What needs to be done -> Copy all lines of the listing that include the string "limitata".

Task inputs ->

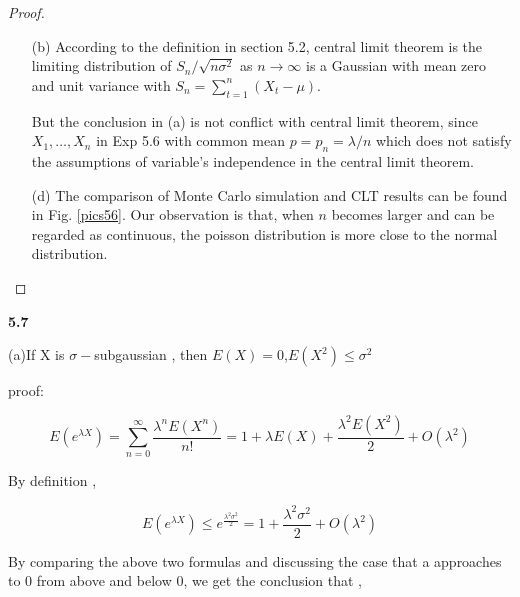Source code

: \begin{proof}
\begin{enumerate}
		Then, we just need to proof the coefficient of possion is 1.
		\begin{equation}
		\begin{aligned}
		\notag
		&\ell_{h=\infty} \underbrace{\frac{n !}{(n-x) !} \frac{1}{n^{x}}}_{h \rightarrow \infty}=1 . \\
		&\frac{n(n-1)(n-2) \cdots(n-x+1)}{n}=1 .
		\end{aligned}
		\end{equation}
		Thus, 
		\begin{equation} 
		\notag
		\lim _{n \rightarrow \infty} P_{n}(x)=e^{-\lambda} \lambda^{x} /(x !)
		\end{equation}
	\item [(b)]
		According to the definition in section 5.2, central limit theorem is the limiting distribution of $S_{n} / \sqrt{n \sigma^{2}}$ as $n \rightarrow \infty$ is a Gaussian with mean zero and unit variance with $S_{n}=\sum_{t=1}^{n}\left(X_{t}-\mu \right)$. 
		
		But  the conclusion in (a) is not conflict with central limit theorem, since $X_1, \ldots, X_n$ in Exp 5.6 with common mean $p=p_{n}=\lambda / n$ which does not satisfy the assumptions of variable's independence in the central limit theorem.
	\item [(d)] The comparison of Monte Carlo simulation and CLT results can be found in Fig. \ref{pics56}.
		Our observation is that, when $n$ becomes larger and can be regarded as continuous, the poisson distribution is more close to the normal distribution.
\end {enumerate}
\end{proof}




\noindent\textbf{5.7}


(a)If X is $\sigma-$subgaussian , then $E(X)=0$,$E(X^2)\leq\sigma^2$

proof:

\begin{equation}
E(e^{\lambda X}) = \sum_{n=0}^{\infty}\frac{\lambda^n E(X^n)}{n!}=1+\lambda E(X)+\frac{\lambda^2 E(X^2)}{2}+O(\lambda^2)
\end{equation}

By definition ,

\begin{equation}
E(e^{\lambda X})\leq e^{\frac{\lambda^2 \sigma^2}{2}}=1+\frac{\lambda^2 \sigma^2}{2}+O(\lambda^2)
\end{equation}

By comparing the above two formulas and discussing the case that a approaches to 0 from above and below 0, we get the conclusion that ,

--

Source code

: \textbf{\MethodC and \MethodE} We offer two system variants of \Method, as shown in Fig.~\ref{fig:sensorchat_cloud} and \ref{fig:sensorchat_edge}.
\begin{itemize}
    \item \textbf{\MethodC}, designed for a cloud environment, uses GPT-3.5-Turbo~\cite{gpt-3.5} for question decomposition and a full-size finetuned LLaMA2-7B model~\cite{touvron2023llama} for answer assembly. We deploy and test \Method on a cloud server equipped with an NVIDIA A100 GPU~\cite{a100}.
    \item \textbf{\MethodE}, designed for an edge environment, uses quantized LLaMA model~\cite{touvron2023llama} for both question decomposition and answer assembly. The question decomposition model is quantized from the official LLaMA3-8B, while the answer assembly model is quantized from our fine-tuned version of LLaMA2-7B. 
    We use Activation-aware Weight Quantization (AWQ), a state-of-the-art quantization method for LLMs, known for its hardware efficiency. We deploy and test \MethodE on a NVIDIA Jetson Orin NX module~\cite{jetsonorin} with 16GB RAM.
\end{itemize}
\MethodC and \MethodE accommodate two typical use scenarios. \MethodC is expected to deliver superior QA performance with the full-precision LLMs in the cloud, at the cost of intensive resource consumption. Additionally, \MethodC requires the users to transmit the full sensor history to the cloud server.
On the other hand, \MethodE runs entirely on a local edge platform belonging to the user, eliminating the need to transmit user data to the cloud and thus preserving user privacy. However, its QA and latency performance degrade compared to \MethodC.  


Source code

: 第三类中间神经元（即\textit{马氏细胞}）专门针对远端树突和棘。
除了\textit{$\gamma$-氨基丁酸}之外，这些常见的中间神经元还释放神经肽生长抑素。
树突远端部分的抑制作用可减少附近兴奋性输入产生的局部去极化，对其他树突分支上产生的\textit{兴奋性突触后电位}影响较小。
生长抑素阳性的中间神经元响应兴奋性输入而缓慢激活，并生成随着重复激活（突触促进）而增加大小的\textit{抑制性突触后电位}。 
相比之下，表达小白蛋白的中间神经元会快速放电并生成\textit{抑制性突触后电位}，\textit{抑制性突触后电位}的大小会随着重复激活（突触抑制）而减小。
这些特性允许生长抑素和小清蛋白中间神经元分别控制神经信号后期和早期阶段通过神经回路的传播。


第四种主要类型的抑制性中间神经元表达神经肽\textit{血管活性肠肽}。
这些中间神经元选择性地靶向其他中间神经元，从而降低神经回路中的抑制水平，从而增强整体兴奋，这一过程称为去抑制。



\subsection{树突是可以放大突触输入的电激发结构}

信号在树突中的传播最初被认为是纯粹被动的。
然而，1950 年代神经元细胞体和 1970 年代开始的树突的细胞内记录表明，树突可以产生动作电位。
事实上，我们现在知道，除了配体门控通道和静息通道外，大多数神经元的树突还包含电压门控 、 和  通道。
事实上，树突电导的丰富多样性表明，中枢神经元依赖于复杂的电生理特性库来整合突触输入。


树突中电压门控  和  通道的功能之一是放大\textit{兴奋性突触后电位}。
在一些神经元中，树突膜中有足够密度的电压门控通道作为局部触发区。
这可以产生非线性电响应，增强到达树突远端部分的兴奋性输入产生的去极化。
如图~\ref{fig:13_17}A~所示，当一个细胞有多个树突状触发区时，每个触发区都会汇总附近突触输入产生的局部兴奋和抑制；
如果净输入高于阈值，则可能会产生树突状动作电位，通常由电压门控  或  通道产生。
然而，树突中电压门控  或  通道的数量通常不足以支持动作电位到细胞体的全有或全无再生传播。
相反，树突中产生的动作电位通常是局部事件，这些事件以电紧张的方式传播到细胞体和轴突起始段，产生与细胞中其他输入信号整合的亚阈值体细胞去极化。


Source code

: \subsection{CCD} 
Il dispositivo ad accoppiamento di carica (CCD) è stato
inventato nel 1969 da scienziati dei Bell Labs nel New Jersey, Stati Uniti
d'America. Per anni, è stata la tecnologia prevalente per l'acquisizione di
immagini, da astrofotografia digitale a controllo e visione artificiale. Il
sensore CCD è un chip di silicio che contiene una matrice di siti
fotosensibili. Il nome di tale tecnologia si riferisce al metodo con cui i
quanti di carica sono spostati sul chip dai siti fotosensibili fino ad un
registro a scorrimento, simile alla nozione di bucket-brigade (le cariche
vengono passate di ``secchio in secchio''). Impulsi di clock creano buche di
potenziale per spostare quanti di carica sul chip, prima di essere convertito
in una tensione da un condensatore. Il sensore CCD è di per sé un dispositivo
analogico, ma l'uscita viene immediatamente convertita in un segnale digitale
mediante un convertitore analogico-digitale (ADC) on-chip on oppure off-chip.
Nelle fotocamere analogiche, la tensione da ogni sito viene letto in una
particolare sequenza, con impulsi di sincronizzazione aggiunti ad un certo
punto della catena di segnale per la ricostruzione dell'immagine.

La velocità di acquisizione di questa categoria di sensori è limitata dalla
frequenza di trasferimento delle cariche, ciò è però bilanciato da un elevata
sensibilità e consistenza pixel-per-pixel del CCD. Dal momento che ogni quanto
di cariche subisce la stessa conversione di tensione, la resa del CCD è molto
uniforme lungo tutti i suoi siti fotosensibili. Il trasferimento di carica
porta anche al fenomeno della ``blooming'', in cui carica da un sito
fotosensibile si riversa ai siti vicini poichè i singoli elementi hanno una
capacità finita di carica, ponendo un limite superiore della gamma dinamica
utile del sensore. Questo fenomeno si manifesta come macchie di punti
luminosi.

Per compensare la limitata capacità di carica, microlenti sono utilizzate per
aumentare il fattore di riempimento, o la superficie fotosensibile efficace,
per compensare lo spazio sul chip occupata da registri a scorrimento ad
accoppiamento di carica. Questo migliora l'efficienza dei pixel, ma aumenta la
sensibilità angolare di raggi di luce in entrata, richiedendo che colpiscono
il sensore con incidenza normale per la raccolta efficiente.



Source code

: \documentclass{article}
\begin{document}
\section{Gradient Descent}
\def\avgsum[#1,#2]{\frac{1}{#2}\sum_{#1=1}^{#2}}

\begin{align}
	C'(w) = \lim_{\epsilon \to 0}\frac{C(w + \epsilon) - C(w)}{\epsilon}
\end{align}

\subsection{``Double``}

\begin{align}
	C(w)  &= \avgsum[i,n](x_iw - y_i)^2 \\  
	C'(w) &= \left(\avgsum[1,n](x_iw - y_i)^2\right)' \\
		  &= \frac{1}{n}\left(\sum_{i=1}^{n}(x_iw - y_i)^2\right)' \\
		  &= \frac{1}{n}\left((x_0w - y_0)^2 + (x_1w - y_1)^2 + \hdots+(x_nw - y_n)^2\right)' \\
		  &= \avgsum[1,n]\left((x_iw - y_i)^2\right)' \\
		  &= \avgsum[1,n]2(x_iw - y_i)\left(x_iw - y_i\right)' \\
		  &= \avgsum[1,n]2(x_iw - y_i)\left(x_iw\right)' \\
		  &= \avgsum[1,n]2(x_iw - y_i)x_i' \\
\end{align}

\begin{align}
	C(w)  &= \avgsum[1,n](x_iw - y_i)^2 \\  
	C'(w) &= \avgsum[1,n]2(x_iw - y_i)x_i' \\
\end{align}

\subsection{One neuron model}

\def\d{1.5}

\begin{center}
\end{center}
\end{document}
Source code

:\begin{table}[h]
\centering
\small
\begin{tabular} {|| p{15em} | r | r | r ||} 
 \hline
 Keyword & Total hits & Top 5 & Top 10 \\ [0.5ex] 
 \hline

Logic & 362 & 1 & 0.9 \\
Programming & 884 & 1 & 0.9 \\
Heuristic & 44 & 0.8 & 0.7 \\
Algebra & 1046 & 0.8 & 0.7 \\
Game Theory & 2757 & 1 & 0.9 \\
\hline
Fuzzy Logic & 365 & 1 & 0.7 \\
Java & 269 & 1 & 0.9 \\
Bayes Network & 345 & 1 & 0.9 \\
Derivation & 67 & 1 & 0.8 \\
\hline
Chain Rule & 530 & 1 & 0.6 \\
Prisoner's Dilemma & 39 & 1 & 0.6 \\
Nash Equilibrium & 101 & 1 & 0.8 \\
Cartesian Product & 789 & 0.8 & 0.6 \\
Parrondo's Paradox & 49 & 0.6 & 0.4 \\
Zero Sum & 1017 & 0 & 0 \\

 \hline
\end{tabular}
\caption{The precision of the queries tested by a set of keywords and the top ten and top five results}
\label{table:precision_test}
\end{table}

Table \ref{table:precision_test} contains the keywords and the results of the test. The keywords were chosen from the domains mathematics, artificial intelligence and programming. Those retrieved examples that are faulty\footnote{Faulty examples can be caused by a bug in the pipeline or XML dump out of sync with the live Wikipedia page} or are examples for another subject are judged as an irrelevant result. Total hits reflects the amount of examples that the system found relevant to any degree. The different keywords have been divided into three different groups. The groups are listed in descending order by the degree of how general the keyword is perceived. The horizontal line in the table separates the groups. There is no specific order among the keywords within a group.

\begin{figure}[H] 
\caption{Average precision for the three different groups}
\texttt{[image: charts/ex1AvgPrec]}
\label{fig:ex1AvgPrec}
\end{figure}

Task output ->
La velocità di acquisizione di questa categoria di sensori è limitata dalla
Per compensare la limitata capacità di carica, microlenti sono utilizzate per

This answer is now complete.